DOWNLOAD OUR FREE eBook

Open data demystified: the essential toolkit for researchers

Fill in the form below for expert guidance on how to collect, store, format, share, and publish your data.

Still unsure about research data?

If you find yourself wondering which parts of your work are research data, The Turing Way suggests asking yourself:

What information did I need to answer my research question?
What information would I need to back up my findings?
What information would someone else need to reproduce my work?

The answer is your research data.

Benefits of open data

Sharing your data benefits your career, other researchers, and society. In recent years, open data has become a priority for academic stakeholders globally. So how can you benefit from open data?

Open data

Benefits for your career

Increase the discoverability of your research: linking your open data and published research outputs can increase the readership of your research.
Increase citations: research shows that articles with links to datasets shared in repositories generated up to 25% more citations than articles that did not share data in repositories.
Enhance the credibility of your work: when the data supporting your findings is openly available, others can replicate your work to validate your results and conclusions.
Establish ownership and get credit for your data: uploading it to a repository allows you to establish ownership through a persistent identifier so other researchers can cite it.
Facilitate collaboration and new partnerships: researchers in your field and beyond can access and use your data, leading to greater collaboration and new research projects.

Open data

Benefits for the community

Supports reproducibility: open data enhances research rigor by making it easier for others to validate, replicate, and reproduce your findings.
Reduces research waste: when data is openly available, research becomes more efficient by removing duplication of efforts from other researchers.
Enables others to reuse your data: sharing data can lead to reuse by providing a foundation for others to build on.
Preserves data more securely over time: data hosted on a repository is more secure than data hosted on a website or personal files.

Open data

Benefits for society

Gives greater visibility over results of publicly funded research: open data offers a chance to make research results openly available as a public good, as research is often publicly funded.
Can lead to real-world impact: when data is open, we can accelerate the pace of research discovery to solve societal challenges in real-time.
Fosters trust in research: transparency and accountability help to foster public trust in the research process and results.

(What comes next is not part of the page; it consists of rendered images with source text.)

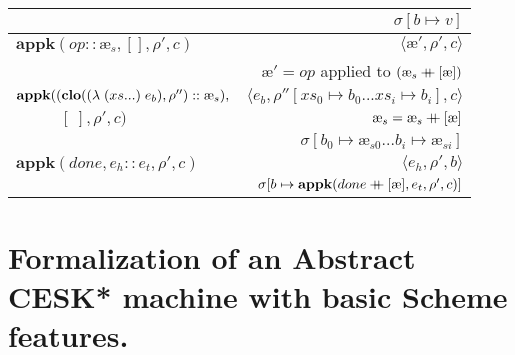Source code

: \documentclass[12pt,draft]{article}
\newcommand\mdoubleplus{\ensuremath{\mathbin{+\mkern-9mu+}}}
\newcommand\mae{\ensuremath{\text{\ae}}}
\begin{document}
\begin{center}
\begin{tabular}{@{}l | r@{}}
& $ \sigma[b \mapsto v] $ \\
\hline
$ \textbf{appk}(op :: \mae_s , [] , \rho' , c) $
& $\langle \mae' , \rho' , c \rangle$ \\
& $ \mae' = op $ applied to $(\mae_s \mdoubleplus [\mae])$ \\
\hline
$ \textbf{appk}((\textbf{clo}(\lamsyn{xs}{e_b} , \rho'') :: \mae_s), $
& $\langle e_b , \rho''[xs_0 \mapsto b_0 ... xs_i \mapsto b_i] , c \rangle$ \\
$\;\;\;\;\;\;\;\;\;\;  [\;] , \rho' , c) $
& $ \mae_s = \mae_s \mdoubleplus [\mae] $ \\
& $ \sigma[b_0 \mapsto \mae_{s0} ... b_i \mapsto \mae_{si}] $  \\
\hline
$ \textbf{appk}(done, e_h::e_t , \rho' , c) $
& $\langle e_h , \rho' , b \rangle$ \\
& $ \sigma[b \mapsto \textbf{appk}(done \mdoubleplus [\mae] , e_t , \rho' , c)] $ \\
\hline
\end{tabular}
\end{center}







\newpage



\section{Formalization of an Abstract CESK* machine with basic Scheme features.}
\end{document}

How to share your research data

Write a data management plan before your project begins

Planning for managing and sharing your data can go a long way in making it easy to open your data at the end of your project. Before research begins, create a detailed data management plan (DMP). A DMP is a living document that describes how your research outputs will be generated, stored, used, and shared. The document can change and evolve throughout your research project. While most funders and publishers don’t require researchers to create a DMP, it can help to ensure efficient data management and makes it easier to make your data FAIR.

Write a data management plan

Prepare the data for sharing

You’ve collected your data; now it’s time to prepare it for sharing. While some restrictions may make it impossible to share your dataset, in other cases, you can share sensitive data provided you take the necessary precautions to protect the confidentiality of research participants. Once you’ve determined the extent to which you can share your data, you’ll need to format your data, label your files for sharing, and prepare any additional materials needed to understand and use the data. For example, you may include a data dictionary and details of any software needed to process the data. Different disciplines and data repositories may have different standards around formatting data, so research this before you get started.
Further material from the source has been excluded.